Here is a shotgun of radical changes that I culled from media and the blogosphere over just this weekend. Whose job is it to track this at your school? Even if you have someone with that in their job description, what mechanics do you have to deal with the range and implications of ideas like this, to move even a fraction of these towards implementation?
The answer is that you don’t, as long as the main resource we have to apply towards institutional innovation is our traditional matrix of vertical hierarchy, silo-ed operating organs, fragmented time associated with short-term student outcome goals, and reverence for monolithic one-size-fits-all solutions that constrain the strength of a creative, intelligent adult and student learning force.
Anyway, here is the crop from the weekend, and thanks to all those who report and bring these to life:
At Castilleja School in Palo Alto, a Fab Lab born out of work at Stanford is creating space and resources for girls to explore creativity, risk-taking, construction, and design in a lab setting, rather than the traditional lab work with pre-scripted outcomes.
At Clintondale High School in Detroit, a principal stepped back from a legacy of low performance, high discipline rates, and a tough economic climate and decided to shift how an entire school delivers the educational experience. They have flipped the classroom experience in just 18 months, putting content on videos that students can access at home and reserving precious classroom time for what cannot be done via remote access. Test scores are way up, discipline is way down.
Annie Murphy Paul reports on the use of “productive failure” at the Learning Sciences Lab in Singapore.
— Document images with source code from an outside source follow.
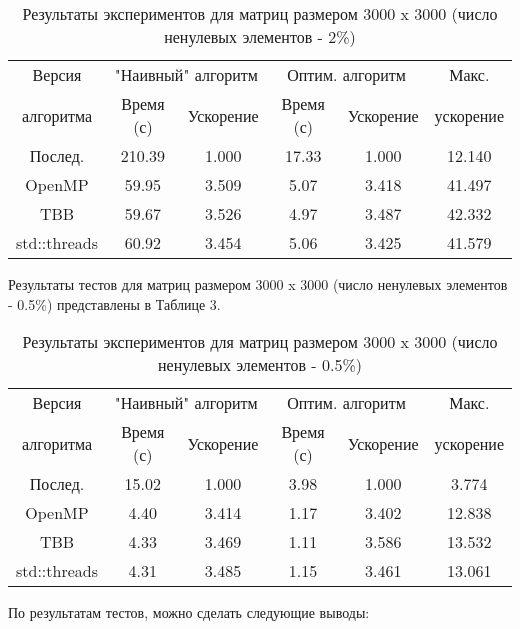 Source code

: \documentclass{report}
\begin{document}
	\begin{table}[!h]
		\caption{Результаты экспериментов для матриц размером 3000 x 3000 (число ненулевых элементов - 2\%)}
		\centering
		\begin{tabular}{|c|c|c|c|c|c|}
			\hline
			Версия &
			\multicolumn{2}{|c|}{"Наивный"{} алгоритм} &
			\multicolumn{2}{|c|}{Оптим. алгоритм} &
			Макс. \\
			\cline{2-5}
			алгоритма	&  Время (с)  &  Ускорение  &   Время (с)  &  Ускорение  &  ускорение   \\
			\hline
			Послед.	&	210.39	&	1.000	&	17.33	&	1.000	&	12.140	\\
			\hline
			OpenMP			&	59.95	&	3.509	&	5.07	&	3.418	&	41.497	\\
			\hline
			TBB				&	59.67	&	3.526	&	4.97	&	3.487	&	42.332	\\
			\hline
			std::threads		&	60.92	&	3.454	&	5.06	&	3.425	&	41.579	\\
			\hline
		\end{tabular}
	\end{table}
	\par Результаты тестов для матриц размером 3000 x 3000 (число ненулевых элементов - 0.5\%) представлены в Таблице 3.
	\begin{table}[!h]
		\caption{Результаты экспериментов для матриц размером 3000 x 3000 (число ненулевых элементов - 0.5\%)}
		\centering
		\begin{tabular}{|c|c|c|c|c|c|}
			\hline
			Версия &
			\multicolumn{2}{|c|}{"Наивный"{} алгоритм} &
			\multicolumn{2}{|c|}{Оптим. алгоритм} &
			Макс. \\
			\cline{2-5}
			алгоритма	&  Время (с)  &  Ускорение  &   Время (с)  &  Ускорение  &  ускорение   \\
			\hline
			Послед.	&	15.02	&	1.000	&	3.98	&	1.000	&	3.774	\\
			\hline
			OpenMP			&	4.40	&	3.414	&	1.17	&	3.402	&	12.838	\\
			\hline
			TBB				&	4.33	&	3.469	&	1.11	&	3.586	&	13.532	\\
			\hline
			std::threads		&	4.31	&	3.485	&	1.15	&	3.461	&	13.061	\\
			\hline
		\end{tabular}
	\end{table}
	\par По результатам тестов, можно сделать следующие выводы:
\end{document}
As I have argued so forcefully for more than 30 years, (see recent blog post) providing an environment for students to learn through experience, even if that translates into a struggle, provides a lasting learning experience far more than does our traditional content delivery system.
Finally, Ken Starkey writes about the need for a new philosophy for leadership demanded by a rapidly changing world. Ken writes: “I believe that we need a new approach to leadership in which the starting point is our lack of knowledge – a frank admission that we do not really know very much about how to build a sustainable system for business and society.” This is particularly true for schools, yet will be one of our most daunting challenges in the years ahead. Schools have been structured to rely on both the image and reality of the visionary leader, one who knows exactly where we are going and how to take us there. In a time when change happens more quickly than a single person can absorb it, the construct of this leader is flawed and is, in fact, a threat to the institution, as reliance on this model will lead to a failure to innovate. Leaders have to change how they lead and how they organize their systems to promote and adopt on-going flexibility, not compliance to orthodoxy. As I have blogged recently on developing the cognitasphere, the solution will lie on leveraging an equally adaptive, fluid, neural network of internal and external learners aligned with broad, skills-based educational goals.